Instructions to follow:
Please show every line in the entries below that includes the word "above".

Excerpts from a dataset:
=====
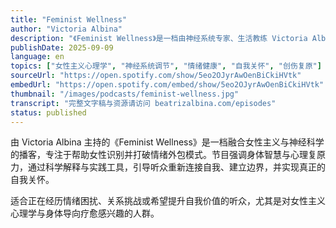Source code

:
 ```yaml
---
title: "Feminist Wellness"
author: "Victoria Albina"
description: "《Feminist Wellness》是一档由神经系统专家、生活教练 Victoria Albina 主持的播客，致力于帮助女性摆脱情绪外包、建立自我价值与真实的自我关怀。节目融合女性主义心理学、整体医学与神经科学，探讨如何打破讨好型人格、功能性冻结等适应性模式。Victoria 提供实用的身体练习与认知框架，帮助听众重建与自我之间的连接。播客风格温暖而犀利，适合渴望心理成长与情绪复原的女性听众。"
publishDate: 2025-09-09
language: en
topics: ["女性主义心理学", "神经系统调节", "情绪健康", "自我关怀", "创伤复原"]
sourceUrl: "https://open.spotify.com/show/5eo2OJyrAwOenBiCkiHVtk"
embedUrl: "https://open.spotify.com/embed/show/5eo2OJyrAwOenBiCkiHVtk"
thumbnail: "/images/podcasts/feminist-wellness.jpg"
transcript: "完整文字稿与资源请访问 beatrizalbina.com/episodes"
status: published
---
```


由 Victoria Albina 主持的《Feminist Wellness》是一档融合女性主义与神经科学的播客，专注于帮助女性识别并打破情绪外包模式。节目强调身体智慧与心理复原力，通过科学解释与实践工具，引导听众重新连接自我、建立边界，并实现真正的自我关怀。

适合正在经历情绪困扰、关系挑战或希望提升自我价值的听众，尤其是对女性主义心理学与身体导向疗愈感兴趣的人群。
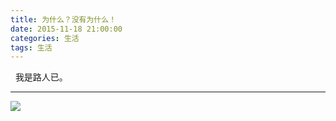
 ```yaml
---
title: 为什么？没有为什么！
date: 2015-11-18 21:00:00
categories: 生活
tags: 生活
---
```

&nbsp;&nbsp;我是路人已。
* * *
![  ](http://7xoehf.com1.z0.glb.clouddn.com/4.png)
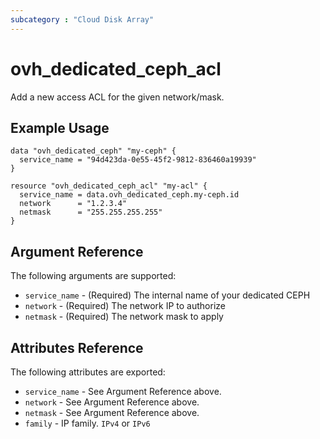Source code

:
 ```yaml
---
subcategory : "Cloud Disk Array"
---
```



# ovh_dedicated_ceph_acl

Add a new access ACL for the given network/mask.

## Example Usage

```hcl
data "ovh_dedicated_ceph" "my-ceph" {
  service_name = "94d423da-0e55-45f2-9812-836460a19939"
}

resource "ovh_dedicated_ceph_acl" "my-acl" {
  service_name = data.ovh_dedicated_ceph.my-ceph.id
  network      = "1.2.3.4"
  netmask      = "255.255.255.255"
}
```

## Argument Reference

The following arguments are supported:

* `service_name` - (Required) The internal name of your dedicated CEPH
* `network` - (Required) The network IP to authorize 
* `netmask` - (Required) The network mask to apply

## Attributes Reference

The following attributes are exported:

* `service_name` - See Argument Reference above.
* `network` - See Argument Reference above.
* `netmask` - See Argument Reference above.
* `family` - IP family. `IPv4` or `IPv6`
=====
Task result:
* `service_name` - See Argument Reference above.
* `network` - See Argument Reference above.
* `netmask` - See Argument Reference above.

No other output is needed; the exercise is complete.